Source records:
──────────
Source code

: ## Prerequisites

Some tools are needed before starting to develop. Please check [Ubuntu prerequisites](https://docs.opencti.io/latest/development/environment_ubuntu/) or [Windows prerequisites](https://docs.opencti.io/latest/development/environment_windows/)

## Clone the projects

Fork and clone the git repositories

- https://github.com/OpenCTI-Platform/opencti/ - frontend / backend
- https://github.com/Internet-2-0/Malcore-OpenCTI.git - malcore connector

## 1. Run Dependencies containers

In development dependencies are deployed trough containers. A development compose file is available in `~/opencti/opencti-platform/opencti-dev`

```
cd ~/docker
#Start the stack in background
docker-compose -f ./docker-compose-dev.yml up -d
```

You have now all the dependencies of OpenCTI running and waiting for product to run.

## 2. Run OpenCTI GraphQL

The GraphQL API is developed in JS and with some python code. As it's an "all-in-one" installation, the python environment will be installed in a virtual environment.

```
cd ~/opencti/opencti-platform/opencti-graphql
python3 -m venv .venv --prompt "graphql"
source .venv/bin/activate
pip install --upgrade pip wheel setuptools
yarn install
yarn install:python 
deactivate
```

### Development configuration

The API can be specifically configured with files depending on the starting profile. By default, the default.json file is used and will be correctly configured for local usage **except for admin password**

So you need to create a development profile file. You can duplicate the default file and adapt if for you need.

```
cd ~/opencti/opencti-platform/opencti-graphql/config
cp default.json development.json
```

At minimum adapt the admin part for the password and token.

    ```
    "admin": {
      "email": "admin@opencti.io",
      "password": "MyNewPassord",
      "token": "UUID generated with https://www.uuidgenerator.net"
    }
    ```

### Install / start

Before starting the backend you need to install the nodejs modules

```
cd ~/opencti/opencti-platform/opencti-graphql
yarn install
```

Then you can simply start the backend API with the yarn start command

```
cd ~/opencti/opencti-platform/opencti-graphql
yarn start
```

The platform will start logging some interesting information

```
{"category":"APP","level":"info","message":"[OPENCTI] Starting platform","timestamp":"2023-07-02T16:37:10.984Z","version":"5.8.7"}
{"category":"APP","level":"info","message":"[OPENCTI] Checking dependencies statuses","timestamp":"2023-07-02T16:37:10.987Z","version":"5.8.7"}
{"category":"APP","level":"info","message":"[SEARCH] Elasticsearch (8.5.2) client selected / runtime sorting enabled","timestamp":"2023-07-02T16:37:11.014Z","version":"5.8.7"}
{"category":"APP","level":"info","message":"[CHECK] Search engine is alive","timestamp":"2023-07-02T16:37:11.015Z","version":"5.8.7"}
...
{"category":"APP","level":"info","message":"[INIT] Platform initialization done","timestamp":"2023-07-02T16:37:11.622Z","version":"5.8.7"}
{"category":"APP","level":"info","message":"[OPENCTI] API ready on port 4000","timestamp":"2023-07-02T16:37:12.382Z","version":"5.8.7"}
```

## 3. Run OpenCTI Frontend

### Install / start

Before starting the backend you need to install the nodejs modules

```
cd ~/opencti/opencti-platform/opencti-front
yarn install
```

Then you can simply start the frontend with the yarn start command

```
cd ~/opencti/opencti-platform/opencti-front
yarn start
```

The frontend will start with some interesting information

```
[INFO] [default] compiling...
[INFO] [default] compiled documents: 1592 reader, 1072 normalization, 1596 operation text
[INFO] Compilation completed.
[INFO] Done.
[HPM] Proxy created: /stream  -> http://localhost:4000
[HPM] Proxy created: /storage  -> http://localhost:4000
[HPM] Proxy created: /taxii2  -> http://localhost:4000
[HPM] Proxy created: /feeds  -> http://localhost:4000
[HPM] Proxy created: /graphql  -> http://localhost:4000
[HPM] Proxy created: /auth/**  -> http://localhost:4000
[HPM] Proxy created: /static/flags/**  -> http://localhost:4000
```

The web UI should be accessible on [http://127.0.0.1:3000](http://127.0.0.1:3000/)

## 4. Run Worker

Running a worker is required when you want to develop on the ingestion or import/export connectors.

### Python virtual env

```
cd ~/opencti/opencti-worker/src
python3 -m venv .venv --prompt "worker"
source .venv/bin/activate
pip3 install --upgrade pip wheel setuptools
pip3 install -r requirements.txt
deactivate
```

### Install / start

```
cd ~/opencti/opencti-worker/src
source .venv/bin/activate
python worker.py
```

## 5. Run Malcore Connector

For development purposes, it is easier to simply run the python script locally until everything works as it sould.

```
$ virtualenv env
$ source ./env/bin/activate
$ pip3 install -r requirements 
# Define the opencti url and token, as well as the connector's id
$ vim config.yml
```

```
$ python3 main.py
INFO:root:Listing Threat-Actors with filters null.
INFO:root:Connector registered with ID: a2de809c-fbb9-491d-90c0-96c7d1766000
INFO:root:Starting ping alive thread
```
──────────
• _TASK DESCRIPTION_
Repeat the records above in full, word for word.

• _EXERCISE SOLUTION_
Source code

: ## Prerequisites

Some tools are needed before starting to develop. Please check [Ubuntu prerequisites](https://docs.opencti.io/latest/development/environment_ubuntu/) or [Windows prerequisites](https://docs.opencti.io/latest/development/environment_windows/)

## Clone the projects

Fork and clone the git repositories

- https://github.com/OpenCTI-Platform/opencti/ - frontend / backend
- https://github.com/Internet-2-0/Malcore-OpenCTI.git - malcore connector

## 1. Run Dependencies containers

In development dependencies are deployed trough containers. A development compose file is available in `~/opencti/opencti-platform/opencti-dev`

```
cd ~/docker
#Start the stack in background
docker-compose -f ./docker-compose-dev.yml up -d
```

You have now all the dependencies of OpenCTI running and waiting for product to run.

## 2. Run OpenCTI GraphQL

The GraphQL API is developed in JS and with some python code. As it's an "all-in-one" installation, the python environment will be installed in a virtual environment.

```
cd ~/opencti/opencti-platform/opencti-graphql
python3 -m venv .venv --prompt "graphql"
source .venv/bin/activate
pip install --upgrade pip wheel setuptools
yarn install
yarn install:python 
deactivate
```

### Development configuration

The API can be specifically configured with files depending on the starting profile. By default, the default.json file is used and will be correctly configured for local usage **except for admin password**

So you need to create a development profile file. You can duplicate the default file and adapt if for you need.

```
cd ~/opencti/opencti-platform/opencti-graphql/config
cp default.json development.json
```

At minimum adapt the admin part for the password and token.

    ```
    "admin": {
      "email": "admin@opencti.io",
      "password": "MyNewPassord",
      "token": "UUID generated with https://www.uuidgenerator.net"
    }
    ```

### Install / start

Before starting the backend you need to install the nodejs modules

```
cd ~/opencti/opencti-platform/opencti-graphql
yarn install
```

Then you can simply start the backend API with the yarn start command

```
cd ~/opencti/opencti-platform/opencti-graphql
yarn start
```

The platform will start logging some interesting information

```
{"category":"APP","level":"info","message":"[OPENCTI] Starting platform","timestamp":"2023-07-02T16:37:10.984Z","version":"5.8.7"}
{"category":"APP","level":"info","message":"[OPENCTI] Checking dependencies statuses","timestamp":"2023-07-02T16:37:10.987Z","version":"5.8.7"}
{"category":"APP","level":"info","message":"[SEARCH] Elasticsearch (8.5.2) client selected / runtime sorting enabled","timestamp":"2023-07-02T16:37:11.014Z","version":"5.8.7"}
{"category":"APP","level":"info","message":"[CHECK] Search engine is alive","timestamp":"2023-07-02T16:37:11.015Z","version":"5.8.7"}
...
{"category":"APP","level":"info","message":"[INIT] Platform initialization done","timestamp":"2023-07-02T16:37:11.622Z","version":"5.8.7"}
{"category":"APP","level":"info","message":"[OPENCTI] API ready on port 4000","timestamp":"2023-07-02T16:37:12.382Z","version":"5.8.7"}
```

## 3. Run OpenCTI Frontend

### Install / start

Before starting the backend you need to install the nodejs modules

```
cd ~/opencti/opencti-platform/opencti-front
yarn install
```

Then you can simply start the frontend with the yarn start command

```
cd ~/opencti/opencti-platform/opencti-front
yarn start
```

The frontend will start with some interesting information

```
[INFO] [default] compiling...
[INFO] [default] compiled documents: 1592 reader, 1072 normalization, 1596 operation text
[INFO] Compilation completed.
[INFO] Done.
[HPM] Proxy created: /stream  -> http://localhost:4000
[HPM] Proxy created: /storage  -> http://localhost:4000
[HPM] Proxy created: /taxii2  -> http://localhost:4000
[HPM] Proxy created: /feeds  -> http://localhost:4000
[HPM] Proxy created: /graphql  -> http://localhost:4000
[HPM] Proxy created: /auth/**  -> http://localhost:4000
[HPM] Proxy created: /static/flags/**  -> http://localhost:4000
```

The web UI should be accessible on [http://127.0.0.1:3000](http://127.0.0.1:3000/)

## 4. Run Worker

Running a worker is required when you want to develop on the ingestion or import/export connectors.

### Python virtual env

```
cd ~/opencti/opencti-worker/src
python3 -m venv .venv --prompt "worker"
source .venv/bin/activate
pip3 install --upgrade pip wheel setuptools
pip3 install -r requirements.txt
deactivate
```

### Install / start

```
cd ~/opencti/opencti-worker/src
source .venv/bin/activate
python worker.py
```

## 5. Run Malcore Connector

For development purposes, it is easier to simply run the python script locally until everything works as it sould.

```
$ virtualenv env
$ source ./env/bin/activate
$ pip3 install -r requirements 
# Define the opencti url and token, as well as the connector's id
$ vim config.yml
```

```
$ python3 main.py
INFO:root:Listing Threat-Actors with filters null.
INFO:root:Connector registered with ID: a2de809c-fbb9-491d-90c0-96c7d1766000
INFO:root:Starting ping alive thread
```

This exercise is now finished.